Langer Abschied in Holt
Die Kleinstadt Holt ist die Heimat von Dad Lewis, einem alten Mann, der sein gesamtes Leben dort verbracht hat, an der Seite seiner Frau Mary und im Eisenwarengeschäft, das er sein eigen nennen durfte. Lewis kennt die Bewohner der Stadt - kennt sie aus dem Laden, wenn sie dort vorbeischauten, um etwas zu kaufen, kennt sie aber auch als Nachbarn und Freunde. Und viele Leute in Holt kennen Dad Lewis. Er ist ein lokales Urgestein. Dann erhält er eine vernichtende Diagnose: Es bleibt Dad Lewis nur noch wenig Zeit zum Leben. Außer Schmerztabletten kann der Arzt nicht viel verschreiben. Es bleibt nur noch die Möglichkeit, langsam Abschied zu nehmen…
Eine kleine Stadt in Colorado
Der Autor Kent Haruf wurde im US-Bundesstaat Colorado geboren. Dort siedelt er auch seine Romane an - stets in der fiktiven Stadt Holt, die stellvertretend für die dortige Provinz steht. In Kostbare Tage schreibt er vom Loslassen und Erinnern, von der schwierigen Aufgabe, jemanden für immer zu verlieren, und auch vom Tod selbst. Die Hauptfigur Dad Lewis verbringt die letzten Tage seines Lebens mit der gewissen Aussicht auf den baldigen Tod und möchte mit dem eigenen Dasein abschließen. Die Menschen um ihn herum versuchen, sich auf den Moment vorzubereiten, da er von ihnen gehen und sie zurücklassen wird.
Kent Haruf erzählt von Dad Lewis und von Holt. In vielen kleinen Anekdoten erweckt er die Vielfalt der Stadt zum Leben. Er erzählt von der Nachbarin, einer älteren Frau, die sich um die Enkelin kümmert und oft zu Besuch kommt, um auszuhelfen. Aber auch von den Angestellten im Eisenwarengeschäft und vom Pfarrer, der in Zeiten des Krieges seine ganz eigene Auffassung von Nächstenliebe in der Predigt zum Besten gibt, woraufhin ihm in der Provinz von Colorado eine Welle der Abneigung und Aggression entgegenschlägt und ihm die Nase bricht.
Die Familie
Im Mittelpunkt des Romans steht aber die Familie von Dad Lewis: Die Tochter Lorraine kehrt wieder ins Elternhaus zurück, um bei der Pflege des Vaters zu helfen und die Mutter zu entlasten; vielleicht auch, um den Eisenwarenladen zu übernehmen und in der Tradition der Familie weiterzuführen. Sohn Frank hingegen lässt sich nicht blicken - aber das ist auch kaum möglich, schließlich brach der Kontakt zu ihm schon vor mehreren Jahren ab. Frank weiß nicht, dass sein Vater bald sterben wird, und der Rest der Familie weiß nicht, wo Frank lebt und wie er zu erreichen ist.

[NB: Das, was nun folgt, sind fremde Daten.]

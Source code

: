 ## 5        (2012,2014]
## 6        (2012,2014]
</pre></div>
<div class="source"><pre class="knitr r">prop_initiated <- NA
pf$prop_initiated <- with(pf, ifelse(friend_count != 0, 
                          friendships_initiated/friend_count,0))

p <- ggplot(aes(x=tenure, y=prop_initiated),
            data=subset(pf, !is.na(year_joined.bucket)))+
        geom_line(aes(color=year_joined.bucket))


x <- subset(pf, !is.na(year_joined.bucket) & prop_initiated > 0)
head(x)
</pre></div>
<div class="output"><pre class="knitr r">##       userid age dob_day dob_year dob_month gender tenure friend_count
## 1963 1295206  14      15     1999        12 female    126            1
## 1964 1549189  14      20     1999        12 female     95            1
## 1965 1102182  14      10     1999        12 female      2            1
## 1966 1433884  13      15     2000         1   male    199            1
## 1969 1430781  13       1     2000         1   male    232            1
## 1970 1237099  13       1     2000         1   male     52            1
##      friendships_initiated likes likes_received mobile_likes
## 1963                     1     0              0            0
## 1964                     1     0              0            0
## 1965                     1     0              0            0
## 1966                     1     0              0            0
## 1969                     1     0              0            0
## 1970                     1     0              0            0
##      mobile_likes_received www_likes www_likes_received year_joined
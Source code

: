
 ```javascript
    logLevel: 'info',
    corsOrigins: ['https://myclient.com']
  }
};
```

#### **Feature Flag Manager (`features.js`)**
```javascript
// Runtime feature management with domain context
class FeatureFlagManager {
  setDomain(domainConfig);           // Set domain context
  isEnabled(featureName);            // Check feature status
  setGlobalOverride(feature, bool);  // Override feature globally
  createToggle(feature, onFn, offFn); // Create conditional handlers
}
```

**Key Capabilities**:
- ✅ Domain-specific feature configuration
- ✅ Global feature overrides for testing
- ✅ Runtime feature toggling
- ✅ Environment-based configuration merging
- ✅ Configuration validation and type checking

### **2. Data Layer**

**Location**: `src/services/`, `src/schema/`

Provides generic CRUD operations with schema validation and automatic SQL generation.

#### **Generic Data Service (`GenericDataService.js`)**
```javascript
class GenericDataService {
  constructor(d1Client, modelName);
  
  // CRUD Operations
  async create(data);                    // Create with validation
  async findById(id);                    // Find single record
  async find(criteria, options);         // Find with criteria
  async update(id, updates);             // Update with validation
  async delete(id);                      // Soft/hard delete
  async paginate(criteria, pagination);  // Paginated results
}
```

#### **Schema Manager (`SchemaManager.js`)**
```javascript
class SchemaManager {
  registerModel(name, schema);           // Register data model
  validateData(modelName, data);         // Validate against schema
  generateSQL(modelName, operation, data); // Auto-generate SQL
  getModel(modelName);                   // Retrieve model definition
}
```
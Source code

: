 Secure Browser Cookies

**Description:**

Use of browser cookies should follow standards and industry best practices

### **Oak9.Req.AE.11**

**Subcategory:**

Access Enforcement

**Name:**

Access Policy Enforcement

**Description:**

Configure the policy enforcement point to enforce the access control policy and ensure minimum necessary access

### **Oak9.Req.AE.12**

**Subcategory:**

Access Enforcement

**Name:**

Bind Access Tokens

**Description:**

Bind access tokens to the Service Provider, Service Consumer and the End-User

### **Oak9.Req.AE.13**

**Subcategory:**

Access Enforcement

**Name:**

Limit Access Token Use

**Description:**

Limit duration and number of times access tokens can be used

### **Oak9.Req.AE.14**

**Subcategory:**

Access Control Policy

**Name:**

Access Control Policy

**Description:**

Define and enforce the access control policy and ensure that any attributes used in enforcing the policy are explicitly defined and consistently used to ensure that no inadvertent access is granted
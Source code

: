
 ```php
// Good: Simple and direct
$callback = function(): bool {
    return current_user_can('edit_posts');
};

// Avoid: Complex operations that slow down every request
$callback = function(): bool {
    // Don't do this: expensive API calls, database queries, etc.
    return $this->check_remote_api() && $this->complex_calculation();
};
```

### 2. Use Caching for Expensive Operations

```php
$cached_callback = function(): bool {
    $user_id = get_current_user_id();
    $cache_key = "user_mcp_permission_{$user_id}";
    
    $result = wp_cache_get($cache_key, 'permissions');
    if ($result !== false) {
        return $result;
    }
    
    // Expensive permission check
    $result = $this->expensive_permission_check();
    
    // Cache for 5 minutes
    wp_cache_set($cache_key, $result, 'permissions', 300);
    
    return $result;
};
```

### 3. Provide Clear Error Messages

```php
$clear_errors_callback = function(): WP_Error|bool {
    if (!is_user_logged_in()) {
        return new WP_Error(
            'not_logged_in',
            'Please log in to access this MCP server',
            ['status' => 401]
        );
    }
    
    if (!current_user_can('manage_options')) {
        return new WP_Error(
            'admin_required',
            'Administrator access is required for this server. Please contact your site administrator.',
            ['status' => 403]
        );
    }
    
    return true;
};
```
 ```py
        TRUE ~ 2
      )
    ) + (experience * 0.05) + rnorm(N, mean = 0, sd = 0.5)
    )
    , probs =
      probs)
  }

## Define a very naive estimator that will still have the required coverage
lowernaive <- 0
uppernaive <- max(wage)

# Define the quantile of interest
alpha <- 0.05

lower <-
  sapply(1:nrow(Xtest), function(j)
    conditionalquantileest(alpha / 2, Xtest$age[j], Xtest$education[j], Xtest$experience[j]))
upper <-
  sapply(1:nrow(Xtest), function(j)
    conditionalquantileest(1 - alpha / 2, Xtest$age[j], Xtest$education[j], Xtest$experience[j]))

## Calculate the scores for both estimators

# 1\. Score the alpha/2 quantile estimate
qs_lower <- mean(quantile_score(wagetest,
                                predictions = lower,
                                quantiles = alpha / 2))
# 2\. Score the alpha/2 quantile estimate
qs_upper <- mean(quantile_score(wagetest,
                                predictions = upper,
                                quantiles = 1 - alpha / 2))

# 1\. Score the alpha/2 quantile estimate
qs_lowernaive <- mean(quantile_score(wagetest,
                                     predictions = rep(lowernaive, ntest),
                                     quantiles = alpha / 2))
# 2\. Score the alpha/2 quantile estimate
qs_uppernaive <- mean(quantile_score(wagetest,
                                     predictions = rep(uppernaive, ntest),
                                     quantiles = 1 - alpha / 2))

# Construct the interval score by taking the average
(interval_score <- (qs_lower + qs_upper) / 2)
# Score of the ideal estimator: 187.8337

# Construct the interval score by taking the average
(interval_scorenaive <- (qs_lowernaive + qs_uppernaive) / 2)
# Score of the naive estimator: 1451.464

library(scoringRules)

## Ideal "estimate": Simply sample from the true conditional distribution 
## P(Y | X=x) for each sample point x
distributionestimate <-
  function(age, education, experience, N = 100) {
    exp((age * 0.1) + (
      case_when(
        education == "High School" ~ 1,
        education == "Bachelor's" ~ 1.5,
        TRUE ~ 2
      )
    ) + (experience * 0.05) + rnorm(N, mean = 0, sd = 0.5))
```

Da ihm langsam die Sinne schwinden und er dem Tod näherkommt, erscheinen Dad Lewis Geister von Menschen, mit denen er noch reden muss, bevor er das Land der Lebenden verlässt. Darunter befindet sich natürlich auch sein Sohn Frank. Dad Lewis will sich noch mit ihm versöhnen und sich von ihm verabschieden. Er will nicht gehen, ohne sich vorher noch mit Frank ausgesprochen zu haben.
Kent Haruf schreibt nüchtern und direkt, Ausschmückungen und Schleifchen sucht man bei ihm vergebens. Die Handlung des Romans wird in authentischen, einfachen Dialogen vorangetrieben. Die Personen sind mitunter wortkarg und scheinen sich auf den ersten Blick nicht als Darsteller eines Dramas zu eignen. Aber darin liegt die Kunst Harufs, der seine Figuren aus der Provinz von Colorado nicht an den Roman anpasst; vielmehr schneidet er den Roman auf die Persönlichkeiten von Holt zu. Das erschafft einiges an Atmosphäre und Glaubwürdigkeit.
Fazit
Ein Familiendrama der stillen Art, mit viel Ruhe erzählt. Es vermittelt eine unscheinbare Welt, die in ihrer Tiefe zu beeindrucken weiß.